Two years past by, and I was feeling amazing, and my fear slowly went away, so much so that I started doing a few setups here and there for my friends and family again. I was so happy, and it felt so good to create again. Then about a year later, I got an itch to start back up professionally. 

Let me tell you, it is so hard to start back over again. I lost so many clients and followings. I was starting from the bottom up again. But I was determined to come back better and stronger. A lot has changed new props backgrounds and design levels. So, I was learning what was in and new. Took a lot of work and due diligence, but I wanted this more than anything. 

I have felt like giving up so many times because of how hard it is to get my name back out there. Especially with all the new social media outlets to learn. But when I tell you I have gained so many new clients and I appreciate them so much, I really mean that. I may not be as big as I once was just YET, but with what I went thru and overcame with my sickness, I know that giving up is nothing short of the enemy. 

There are so many talented balloon artist out there to choose from. So, I am extremely grateful when you look at my work and choose me. I add so much love and time to each setup I do. No matter what inspiration photo is sent to me, I always add so much more to it. My setups are meant to be WOW factors, and I truly believe that they are. Not only from what my clients tell me but just looking back at all my work from the beginning till now, I have come such a long way. I want the world to know just how much I love creating, and if you have an inkling of something you want to do then go for it. Cause let me tell you, fear will always be there no matter what you do. You just have to choose whether or not you’re going to listen to it or not. 

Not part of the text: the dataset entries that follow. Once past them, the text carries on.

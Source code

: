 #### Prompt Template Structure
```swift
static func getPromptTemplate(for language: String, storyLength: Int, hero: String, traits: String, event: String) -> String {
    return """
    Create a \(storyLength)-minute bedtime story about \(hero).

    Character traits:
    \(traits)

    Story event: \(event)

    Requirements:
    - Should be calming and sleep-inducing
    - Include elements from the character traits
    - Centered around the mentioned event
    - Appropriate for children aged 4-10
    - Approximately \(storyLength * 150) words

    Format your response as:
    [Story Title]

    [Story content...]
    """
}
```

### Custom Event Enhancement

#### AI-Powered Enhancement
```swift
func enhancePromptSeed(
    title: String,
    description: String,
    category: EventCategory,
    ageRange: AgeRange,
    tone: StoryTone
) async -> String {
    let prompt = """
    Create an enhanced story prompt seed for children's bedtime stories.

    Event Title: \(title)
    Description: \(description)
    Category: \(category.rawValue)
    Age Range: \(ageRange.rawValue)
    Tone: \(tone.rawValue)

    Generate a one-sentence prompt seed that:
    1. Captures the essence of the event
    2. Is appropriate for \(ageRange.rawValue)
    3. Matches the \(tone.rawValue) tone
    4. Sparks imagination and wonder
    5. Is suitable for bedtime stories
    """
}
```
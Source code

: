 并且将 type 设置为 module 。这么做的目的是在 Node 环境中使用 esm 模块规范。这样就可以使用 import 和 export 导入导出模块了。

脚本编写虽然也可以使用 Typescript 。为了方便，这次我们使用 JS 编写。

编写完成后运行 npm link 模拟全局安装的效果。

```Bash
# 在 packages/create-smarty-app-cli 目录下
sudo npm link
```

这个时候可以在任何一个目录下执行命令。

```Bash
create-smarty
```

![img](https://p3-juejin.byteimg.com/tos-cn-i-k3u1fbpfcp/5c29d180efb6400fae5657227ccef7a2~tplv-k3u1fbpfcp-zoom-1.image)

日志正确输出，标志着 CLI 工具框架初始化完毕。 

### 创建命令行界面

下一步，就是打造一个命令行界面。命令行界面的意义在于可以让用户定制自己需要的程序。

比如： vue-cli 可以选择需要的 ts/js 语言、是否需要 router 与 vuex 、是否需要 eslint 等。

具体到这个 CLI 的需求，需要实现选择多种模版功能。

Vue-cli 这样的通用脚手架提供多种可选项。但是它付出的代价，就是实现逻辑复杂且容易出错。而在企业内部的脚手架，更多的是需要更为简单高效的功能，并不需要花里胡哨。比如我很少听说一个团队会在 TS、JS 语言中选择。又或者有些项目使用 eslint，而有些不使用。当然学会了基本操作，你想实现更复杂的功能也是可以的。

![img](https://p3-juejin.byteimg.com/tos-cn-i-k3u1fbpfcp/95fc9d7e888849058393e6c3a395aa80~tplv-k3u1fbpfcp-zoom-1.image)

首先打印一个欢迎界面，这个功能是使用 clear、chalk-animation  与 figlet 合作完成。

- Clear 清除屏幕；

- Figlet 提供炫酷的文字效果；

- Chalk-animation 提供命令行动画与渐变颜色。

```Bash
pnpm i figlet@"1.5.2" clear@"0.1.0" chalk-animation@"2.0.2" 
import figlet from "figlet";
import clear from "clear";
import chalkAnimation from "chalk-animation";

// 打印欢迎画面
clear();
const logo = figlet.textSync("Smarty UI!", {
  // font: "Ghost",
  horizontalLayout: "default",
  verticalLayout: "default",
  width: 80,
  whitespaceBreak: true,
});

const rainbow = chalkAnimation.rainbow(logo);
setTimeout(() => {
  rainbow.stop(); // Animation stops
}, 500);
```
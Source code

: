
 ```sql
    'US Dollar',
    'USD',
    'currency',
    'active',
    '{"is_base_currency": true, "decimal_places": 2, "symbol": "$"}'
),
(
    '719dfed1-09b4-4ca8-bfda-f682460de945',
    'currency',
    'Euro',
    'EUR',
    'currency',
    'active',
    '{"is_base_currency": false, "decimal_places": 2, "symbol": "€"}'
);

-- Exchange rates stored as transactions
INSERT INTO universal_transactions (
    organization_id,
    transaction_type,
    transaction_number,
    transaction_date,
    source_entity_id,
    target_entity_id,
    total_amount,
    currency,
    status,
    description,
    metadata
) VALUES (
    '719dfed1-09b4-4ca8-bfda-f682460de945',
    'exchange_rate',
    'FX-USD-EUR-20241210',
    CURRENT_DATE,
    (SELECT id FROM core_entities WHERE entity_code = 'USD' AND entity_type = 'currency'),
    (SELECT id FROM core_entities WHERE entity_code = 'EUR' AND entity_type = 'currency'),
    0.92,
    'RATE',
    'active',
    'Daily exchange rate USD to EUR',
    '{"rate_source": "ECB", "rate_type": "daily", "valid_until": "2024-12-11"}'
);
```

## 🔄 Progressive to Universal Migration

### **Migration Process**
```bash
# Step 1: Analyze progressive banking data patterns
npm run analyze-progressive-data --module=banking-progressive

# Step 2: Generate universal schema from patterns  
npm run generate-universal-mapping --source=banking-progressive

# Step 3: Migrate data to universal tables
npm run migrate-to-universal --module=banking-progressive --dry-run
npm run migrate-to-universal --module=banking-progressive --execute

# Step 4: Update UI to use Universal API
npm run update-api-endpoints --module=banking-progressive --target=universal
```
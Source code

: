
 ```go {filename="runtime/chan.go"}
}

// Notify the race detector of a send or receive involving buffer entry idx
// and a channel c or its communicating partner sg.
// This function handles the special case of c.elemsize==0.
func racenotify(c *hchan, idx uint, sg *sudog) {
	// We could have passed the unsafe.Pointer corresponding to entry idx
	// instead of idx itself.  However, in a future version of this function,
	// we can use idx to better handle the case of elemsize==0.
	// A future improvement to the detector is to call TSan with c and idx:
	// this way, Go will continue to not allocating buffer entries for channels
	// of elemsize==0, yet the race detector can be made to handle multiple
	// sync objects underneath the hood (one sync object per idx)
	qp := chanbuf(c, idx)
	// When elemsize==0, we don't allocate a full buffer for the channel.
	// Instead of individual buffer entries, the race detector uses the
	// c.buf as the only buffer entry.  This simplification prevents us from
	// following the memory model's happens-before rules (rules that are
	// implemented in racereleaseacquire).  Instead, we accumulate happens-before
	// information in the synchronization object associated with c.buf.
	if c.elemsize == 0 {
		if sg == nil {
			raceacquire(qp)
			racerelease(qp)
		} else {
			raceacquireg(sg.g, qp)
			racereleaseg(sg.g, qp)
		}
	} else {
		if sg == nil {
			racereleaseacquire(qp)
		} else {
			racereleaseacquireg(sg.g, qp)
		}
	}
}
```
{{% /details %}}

What I’ve learned in my experience is we all have one life to live, and if your heart is leading you somewhere, then just go for it, no matter how scary it is. Nothing easy is worth having, and everything worth having is Not easy. What if your “what if” becomes a success? 

We all face challenges, but looking back, would you describe it as a relatively smooth road?
It in no way has been smooth sailing. So many trail and errors and sickness and just plain out fear. But you learn from your mistakes and improve your technique. You persevere thru the hard times and kick fear in the you know what. 

Doing something you love and turning it into something big takes time and a lot of patience. There are days where you may make one sell or none at all and days where you make 5 or 6 sales. And each one is done with the same patience and detail as the next. Struggle will happen no matter what you do in this life, so why not do something you love? 

Thanks – so what else should our readers know about your work and what you’re currently focused on?
I am a balloon artist/party planner specializing in balloon creations. My setups are known for being WOW factors/statement pieces. I love any challenge that is thrown my way. The harder the better for me. I love to grow, so I will try just about any creation you throw my way. I am very honest up front, and if I haven’t done something before, I will let you know but will never back down from an order. I will practice until I get it down-packed. I think that’s what sets me apart from others. I never copy an inspiration picture. I add my own twist to anything I do. I’ve had so many clients tell me that my setups look so much better than the picture, and that warms my heart so much. I love balloons, and I feel like they can make or break a party, so attention to detail is very big with me. 

I think what I’m most proud of would have to be my back story. I could have easily folded and just gave up, let my struggles overpower me, but I didn’t. I used them to make me who I am today. But I am still human and bad days happen no matter what. I just choose to not let those days determine my success. 

What do you like and dislike about the city?
I love how diverse our city is. You meet all types of people wherever you go, and that’s how you learn about different cultures and to interact with different people. 

What I like least is the traffic…oh the traffic is horrendous!!!